WHAT YOU ARE ASKED TO DO: Please transcribe every record below exactly as it appears.

####

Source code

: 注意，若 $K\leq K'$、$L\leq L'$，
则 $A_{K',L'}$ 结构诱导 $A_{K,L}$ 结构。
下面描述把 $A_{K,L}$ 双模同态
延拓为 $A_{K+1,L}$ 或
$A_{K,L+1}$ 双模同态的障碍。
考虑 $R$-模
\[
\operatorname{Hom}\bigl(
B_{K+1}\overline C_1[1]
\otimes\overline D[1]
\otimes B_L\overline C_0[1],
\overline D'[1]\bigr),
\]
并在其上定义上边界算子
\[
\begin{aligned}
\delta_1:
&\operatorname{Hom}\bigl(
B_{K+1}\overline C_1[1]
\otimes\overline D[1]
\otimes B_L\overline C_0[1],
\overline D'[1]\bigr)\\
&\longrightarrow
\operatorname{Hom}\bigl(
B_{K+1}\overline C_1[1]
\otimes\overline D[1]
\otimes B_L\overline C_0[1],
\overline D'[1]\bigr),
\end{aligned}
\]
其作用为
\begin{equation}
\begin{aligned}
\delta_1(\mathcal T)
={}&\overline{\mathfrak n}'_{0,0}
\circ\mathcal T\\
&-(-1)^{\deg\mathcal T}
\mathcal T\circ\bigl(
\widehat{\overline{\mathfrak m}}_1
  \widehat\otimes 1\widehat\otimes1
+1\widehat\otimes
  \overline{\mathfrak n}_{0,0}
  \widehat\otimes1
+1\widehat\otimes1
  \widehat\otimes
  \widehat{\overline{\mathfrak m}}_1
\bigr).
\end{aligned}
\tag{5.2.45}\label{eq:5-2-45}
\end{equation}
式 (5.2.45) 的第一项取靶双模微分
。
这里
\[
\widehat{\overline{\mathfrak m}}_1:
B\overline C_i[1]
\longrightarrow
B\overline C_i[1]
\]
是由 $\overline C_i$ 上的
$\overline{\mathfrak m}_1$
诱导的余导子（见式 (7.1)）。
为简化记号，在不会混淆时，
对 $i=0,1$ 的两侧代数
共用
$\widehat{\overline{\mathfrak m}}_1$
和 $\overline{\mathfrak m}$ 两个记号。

####

EXERCISE RESPONSE:
Source code

: 注意，若 $K\leq K'$、$L\leq L'$，
则 $A_{K',L'}$ 结构诱导 $A_{K,L}$ 结构。
下面描述把 $A_{K,L}$ 双模同态
延拓为 $A_{K+1,L}$ 或
$A_{K,L+1}$ 双模同态的障碍。
考虑 $R$-模
\[
\operatorname{Hom}\bigl(
B_{K+1}\overline C_1[1]
\otimes\overline D[1]
\otimes B_L\overline C_0[1],
\overline D'[1]\bigr),
\]
并在其上定义上边界算子
\[
\begin{aligned}
\delta_1:
&\operatorname{Hom}\bigl(
B_{K+1}\overline C_1[1]
\otimes\overline D[1]
\otimes B_L\overline C_0[1],
\overline D'[1]\bigr)\\
&\longrightarrow
\operatorname{Hom}\bigl(
B_{K+1}\overline C_1[1]
\otimes\overline D[1]
\otimes B_L\overline C_0[1],
\overline D'[1]\bigr),
\end{aligned}
\]
其作用为
\begin{equation}
\begin{aligned}
\delta_1(\mathcal T)
={}&\overline{\mathfrak n}'_{0,0}
\circ\mathcal T\\
&-(-1)^{\deg\mathcal T}
\mathcal T\circ\bigl(
\widehat{\overline{\mathfrak m}}_1
  \widehat\otimes 1\widehat\otimes1
+1\widehat\otimes
  \overline{\mathfrak n}_{0,0}
  \widehat\otimes1
+1\widehat\otimes1
  \widehat\otimes
  \widehat{\overline{\mathfrak m}}_1
\bigr).
\end{aligned}
\tag{5.2.45}\label{eq:5-2-45}
\end{equation}
式 (5.2.45) 的第一项取靶双模微分
。
这里
\[
\widehat{\overline{\mathfrak m}}_1:
B\overline C_i[1]
\longrightarrow
B\overline C_i[1]
\]
是由 $\overline C_i$ 上的
$\overline{\mathfrak m}_1$
诱导的余导子（见式 (7.1)）。
为简化记号，在不会混淆时，
对 $i=0,1$ 的两侧代数
共用
$\widehat{\overline{\mathfrak m}}_1$
和 $\overline{\mathfrak m}$ 两个记号。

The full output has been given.